___ Supplied material ___

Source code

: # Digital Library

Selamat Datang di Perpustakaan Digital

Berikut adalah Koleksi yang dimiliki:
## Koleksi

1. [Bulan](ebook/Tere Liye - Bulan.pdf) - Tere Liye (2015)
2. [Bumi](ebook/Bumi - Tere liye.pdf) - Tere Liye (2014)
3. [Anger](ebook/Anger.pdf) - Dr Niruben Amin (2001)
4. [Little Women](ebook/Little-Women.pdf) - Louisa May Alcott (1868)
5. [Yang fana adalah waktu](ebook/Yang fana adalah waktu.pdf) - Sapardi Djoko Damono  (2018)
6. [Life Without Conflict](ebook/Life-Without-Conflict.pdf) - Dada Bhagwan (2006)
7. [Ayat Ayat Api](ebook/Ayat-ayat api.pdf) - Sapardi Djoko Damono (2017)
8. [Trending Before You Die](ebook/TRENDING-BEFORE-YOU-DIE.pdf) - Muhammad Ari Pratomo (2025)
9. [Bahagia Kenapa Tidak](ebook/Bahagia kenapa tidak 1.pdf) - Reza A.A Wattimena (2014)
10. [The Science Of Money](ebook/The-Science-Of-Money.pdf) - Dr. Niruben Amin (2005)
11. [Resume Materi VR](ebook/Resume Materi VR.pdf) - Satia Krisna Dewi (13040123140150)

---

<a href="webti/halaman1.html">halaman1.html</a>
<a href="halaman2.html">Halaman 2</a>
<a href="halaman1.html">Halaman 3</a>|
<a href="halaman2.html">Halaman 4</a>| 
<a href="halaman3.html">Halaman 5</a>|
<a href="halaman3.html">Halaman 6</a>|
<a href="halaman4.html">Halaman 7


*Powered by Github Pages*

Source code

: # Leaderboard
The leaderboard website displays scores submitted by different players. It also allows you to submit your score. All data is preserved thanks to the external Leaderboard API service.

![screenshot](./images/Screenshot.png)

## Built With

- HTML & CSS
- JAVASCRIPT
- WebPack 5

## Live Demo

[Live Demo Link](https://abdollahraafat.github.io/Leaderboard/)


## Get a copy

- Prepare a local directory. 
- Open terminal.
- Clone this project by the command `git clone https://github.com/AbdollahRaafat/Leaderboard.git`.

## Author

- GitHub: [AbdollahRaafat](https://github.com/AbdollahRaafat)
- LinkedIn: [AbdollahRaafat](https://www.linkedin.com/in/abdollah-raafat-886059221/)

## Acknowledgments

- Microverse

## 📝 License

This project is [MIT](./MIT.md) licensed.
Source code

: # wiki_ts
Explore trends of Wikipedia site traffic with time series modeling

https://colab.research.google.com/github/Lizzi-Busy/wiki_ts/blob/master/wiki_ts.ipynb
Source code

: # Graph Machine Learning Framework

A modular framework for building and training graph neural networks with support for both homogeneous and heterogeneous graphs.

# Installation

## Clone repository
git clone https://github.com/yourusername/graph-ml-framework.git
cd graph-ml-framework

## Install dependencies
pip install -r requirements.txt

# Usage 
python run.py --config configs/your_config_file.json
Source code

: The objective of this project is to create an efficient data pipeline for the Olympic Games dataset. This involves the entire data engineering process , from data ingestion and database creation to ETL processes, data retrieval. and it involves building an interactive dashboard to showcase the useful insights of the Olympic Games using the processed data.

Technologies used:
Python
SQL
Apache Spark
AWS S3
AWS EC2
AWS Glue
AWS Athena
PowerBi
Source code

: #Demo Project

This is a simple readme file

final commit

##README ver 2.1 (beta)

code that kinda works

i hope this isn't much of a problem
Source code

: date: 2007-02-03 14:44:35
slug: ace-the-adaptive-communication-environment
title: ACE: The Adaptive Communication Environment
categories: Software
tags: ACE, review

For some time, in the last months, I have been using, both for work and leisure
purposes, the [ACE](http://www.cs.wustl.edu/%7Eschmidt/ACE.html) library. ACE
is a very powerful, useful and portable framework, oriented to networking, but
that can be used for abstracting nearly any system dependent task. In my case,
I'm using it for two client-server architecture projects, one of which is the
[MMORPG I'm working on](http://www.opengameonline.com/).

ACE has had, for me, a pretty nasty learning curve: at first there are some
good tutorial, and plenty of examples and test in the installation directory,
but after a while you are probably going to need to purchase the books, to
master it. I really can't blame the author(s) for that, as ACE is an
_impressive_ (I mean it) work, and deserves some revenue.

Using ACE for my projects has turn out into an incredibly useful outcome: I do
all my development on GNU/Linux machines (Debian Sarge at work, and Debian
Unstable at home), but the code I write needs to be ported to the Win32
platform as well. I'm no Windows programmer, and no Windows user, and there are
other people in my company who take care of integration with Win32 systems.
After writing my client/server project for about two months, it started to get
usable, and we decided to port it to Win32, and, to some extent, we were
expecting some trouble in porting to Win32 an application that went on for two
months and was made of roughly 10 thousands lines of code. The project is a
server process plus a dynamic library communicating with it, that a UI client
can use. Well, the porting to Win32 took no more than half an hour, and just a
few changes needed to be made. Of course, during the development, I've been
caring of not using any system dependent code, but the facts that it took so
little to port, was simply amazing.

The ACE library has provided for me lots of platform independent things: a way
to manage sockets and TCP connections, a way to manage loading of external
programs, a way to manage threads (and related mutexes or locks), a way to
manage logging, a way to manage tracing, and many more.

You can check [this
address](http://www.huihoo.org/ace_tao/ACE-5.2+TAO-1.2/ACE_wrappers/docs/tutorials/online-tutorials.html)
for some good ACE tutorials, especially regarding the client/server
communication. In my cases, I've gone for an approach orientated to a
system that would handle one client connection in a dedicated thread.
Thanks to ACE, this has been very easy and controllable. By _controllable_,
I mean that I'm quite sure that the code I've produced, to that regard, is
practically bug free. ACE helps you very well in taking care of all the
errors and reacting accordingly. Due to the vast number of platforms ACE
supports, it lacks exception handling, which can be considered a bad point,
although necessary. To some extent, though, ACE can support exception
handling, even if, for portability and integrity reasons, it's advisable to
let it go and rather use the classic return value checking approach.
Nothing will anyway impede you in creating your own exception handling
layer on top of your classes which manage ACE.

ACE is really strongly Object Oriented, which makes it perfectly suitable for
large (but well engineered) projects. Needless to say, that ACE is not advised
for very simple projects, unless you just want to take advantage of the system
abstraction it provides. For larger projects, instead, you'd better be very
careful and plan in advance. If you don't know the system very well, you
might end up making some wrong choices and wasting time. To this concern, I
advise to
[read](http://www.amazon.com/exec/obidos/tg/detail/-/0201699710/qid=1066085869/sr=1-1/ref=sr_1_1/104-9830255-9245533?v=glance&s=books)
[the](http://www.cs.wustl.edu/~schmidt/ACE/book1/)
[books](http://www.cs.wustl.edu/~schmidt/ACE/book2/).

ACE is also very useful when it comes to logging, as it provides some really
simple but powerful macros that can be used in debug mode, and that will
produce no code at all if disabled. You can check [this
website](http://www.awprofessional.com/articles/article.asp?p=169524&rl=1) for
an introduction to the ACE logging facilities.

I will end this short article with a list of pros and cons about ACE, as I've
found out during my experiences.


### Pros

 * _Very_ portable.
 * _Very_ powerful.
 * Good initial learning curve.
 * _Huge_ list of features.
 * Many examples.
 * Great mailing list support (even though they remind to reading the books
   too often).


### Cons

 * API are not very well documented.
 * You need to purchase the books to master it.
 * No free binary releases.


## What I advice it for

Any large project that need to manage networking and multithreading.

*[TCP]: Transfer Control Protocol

___

Exercise aim: Print out the whole of the material above exactly.

Answer to the problem:
Source code

: # Digital Library

Selamat Datang di Perpustakaan Digital

Berikut adalah Koleksi yang dimiliki:
## Koleksi

1. [Bulan](ebook/Tere Liye - Bulan.pdf) - Tere Liye (2015)
2. [Bumi](ebook/Bumi - Tere liye.pdf) - Tere Liye (2014)
3. [Anger](ebook/Anger.pdf) - Dr Niruben Amin (2001)
4. [Little Women](ebook/Little-Women.pdf) - Louisa May Alcott (1868)
5. [Yang fana adalah waktu](ebook/Yang fana adalah waktu.pdf) - Sapardi Djoko Damono  (2018)
6. [Life Without Conflict](ebook/Life-Without-Conflict.pdf) - Dada Bhagwan (2006)
7. [Ayat Ayat Api](ebook/Ayat-ayat api.pdf) - Sapardi Djoko Damono (2017)
8. [Trending Before You Die](ebook/TRENDING-BEFORE-YOU-DIE.pdf) - Muhammad Ari Pratomo (2025)
9. [Bahagia Kenapa Tidak](ebook/Bahagia kenapa tidak 1.pdf) - Reza A.A Wattimena (2014)
10. [The Science Of Money](ebook/The-Science-Of-Money.pdf) - Dr. Niruben Amin (2005)
11. [Resume Materi VR](ebook/Resume Materi VR.pdf) - Satia Krisna Dewi (13040123140150)

---

<a href="webti/halaman1.html">halaman1.html</a>
<a href="halaman2.html">Halaman 2</a>
<a href="halaman1.html">Halaman 3</a>|
<a href="halaman2.html">Halaman 4</a>| 
<a href="halaman3.html">Halaman 5</a>|
<a href="halaman3.html">Halaman 6</a>|
<a href="halaman4.html">Halaman 7


*Powered by Github Pages*

Source code

: # Leaderboard
The leaderboard website displays scores submitted by different players. It also allows you to submit your score. All data is preserved thanks to the external Leaderboard API service.

![screenshot](./images/Screenshot.png)

## Built With

- HTML & CSS
- JAVASCRIPT
- WebPack 5

## Live Demo

[Live Demo Link](https://abdollahraafat.github.io/Leaderboard/)


## Get a copy

- Prepare a local directory. 
- Open terminal.
- Clone this project by the command `git clone https://github.com/AbdollahRaafat/Leaderboard.git`.

## Author

- GitHub: [AbdollahRaafat](https://github.com/AbdollahRaafat)
- LinkedIn: [AbdollahRaafat](https://www.linkedin.com/in/abdollah-raafat-886059221/)

## Acknowledgments

- Microverse

## 📝 License

This project is [MIT](./MIT.md) licensed.
Source code

: # wiki_ts
Explore trends of Wikipedia site traffic with time series modeling

https://colab.research.google.com/github/Lizzi-Busy/wiki_ts/blob/master/wiki_ts.ipynb
Source code

: # Graph Machine Learning Framework

A modular framework for building and training graph neural networks with support for both homogeneous and heterogeneous graphs.

# Installation

## Clone repository
git clone https://github.com/yourusername/graph-ml-framework.git
cd graph-ml-framework

## Install dependencies
pip install -r requirements.txt

# Usage 
python run.py --config configs/your_config_file.json
Source code

: The objective of this project is to create an efficient data pipeline for the Olympic Games dataset. This involves the entire data engineering process , from data ingestion and database creation to ETL processes, data retrieval. and it involves building an interactive dashboard to showcase the useful insights of the Olympic Games using the processed data.

Technologies used:
Python
SQL
Apache Spark
AWS S3
AWS EC2
AWS Glue
AWS Athena
PowerBi
Source code

: #Demo Project

This is a simple readme file

final commit

##README ver 2.1 (beta)

code that kinda works

i hope this isn't much of a problem
Source code

: date: 2007-02-03 14:44:35
slug: ace-the-adaptive-communication-environment
title: ACE: The Adaptive Communication Environment
categories: Software
tags: ACE, review

For some time, in the last months, I have been using, both for work and leisure
purposes, the [ACE](http://www.cs.wustl.edu/%7Eschmidt/ACE.html) library. ACE
is a very powerful, useful and portable framework, oriented to networking, but
that can be used for abstracting nearly any system dependent task. In my case,
I'm using it for two client-server architecture projects, one of which is the
[MMORPG I'm working on](http://www.opengameonline.com/).

ACE has had, for me, a pretty nasty learning curve: at first there are some
good tutorial, and plenty of examples and test in the installation directory,
but after a while you are probably going to need to purchase the books, to
master it. I really can't blame the author(s) for that, as ACE is an
_impressive_ (I mean it) work, and deserves some revenue.

Using ACE for my projects has turn out into an incredibly useful outcome: I do
all my development on GNU/Linux machines (Debian Sarge at work, and Debian
Unstable at home), but the code I write needs to be ported to the Win32
platform as well. I'm no Windows programmer, and no Windows user, and there are
other people in my company who take care of integration with Win32 systems.
After writing my client/server project for about two months, it started to get
usable, and we decided to port it to Win32, and, to some extent, we were
expecting some trouble in porting to Win32 an application that went on for two
months and was made of roughly 10 thousands lines of code. The project is a
server process plus a dynamic library communicating with it, that a UI client
can use. Well, the porting to Win32 took no more than half an hour, and just a
few changes needed to be made. Of course, during the development, I've been
caring of not using any system dependent code, but the facts that it took so
little to port, was simply amazing.

The ACE library has provided for me lots of platform independent things: a way
to manage sockets and TCP connections, a way to manage loading of external
programs, a way to manage threads (and related mutexes or locks), a way to
manage logging, a way to manage tracing, and many more.

You can check [this
address](http://www.huihoo.org/ace_tao/ACE-5.2+TAO-1.2/ACE_wrappers/docs/tutorials/online-tutorials.html)
for some good ACE tutorials, especially regarding the client/server
communication. In my cases, I've gone for an approach orientated to a
system that would handle one client connection in a dedicated thread.
Thanks to ACE, this has been very easy and controllable. By _controllable_,
I mean that I'm quite sure that the code I've produced, to that regard, is
practically bug free. ACE helps you very well in taking care of all the
errors and reacting accordingly. Due to the vast number of platforms ACE
supports, it lacks exception handling, which can be considered a bad point,
although necessary. To some extent, though, ACE can support exception
handling, even if, for portability and integrity reasons, it's advisable to
let it go and rather use the classic return value checking approach.
Nothing will anyway impede you in creating your own exception handling
layer on top of your classes which manage ACE.

ACE is really strongly Object Oriented, which makes it perfectly suitable for
large (but well engineered) projects. Needless to say, that ACE is not advised
for very simple projects, unless you just want to take advantage of the system
abstraction it provides. For larger projects, instead, you'd better be very
careful and plan in advance. If you don't know the system very well, you
might end up making some wrong choices and wasting time. To this concern, I
advise to
[read](http://www.amazon.com/exec/obidos/tg/detail/-/0201699710/qid=1066085869/sr=1-1/ref=sr_1_1/104-9830255-9245533?v=glance&s=books)
[the](http://www.cs.wustl.edu/~schmidt/ACE/book1/)
[books](http://www.cs.wustl.edu/~schmidt/ACE/book2/).

ACE is also very useful when it comes to logging, as it provides some really
simple but powerful macros that can be used in debug mode, and that will
produce no code at all if disabled. You can check [this
website](http://www.awprofessional.com/articles/article.asp?p=169524&rl=1) for
an introduction to the ACE logging facilities.

I will end this short article with a list of pros and cons about ACE, as I've
found out during my experiences.


### Pros

 * _Very_ portable.
 * _Very_ powerful.
 * Good initial learning curve.
 * _Huge_ list of features.
 * Many examples.
 * Great mailing list support (even though they remind to reading the books
   too often).


### Cons

 * API are not very well documented.
 * You need to purchase the books to master it.
 * No free binary releases.


## What I advice it for

Any large project that need to manage networking and multithreading.

*[TCP]: Transfer Control Protocol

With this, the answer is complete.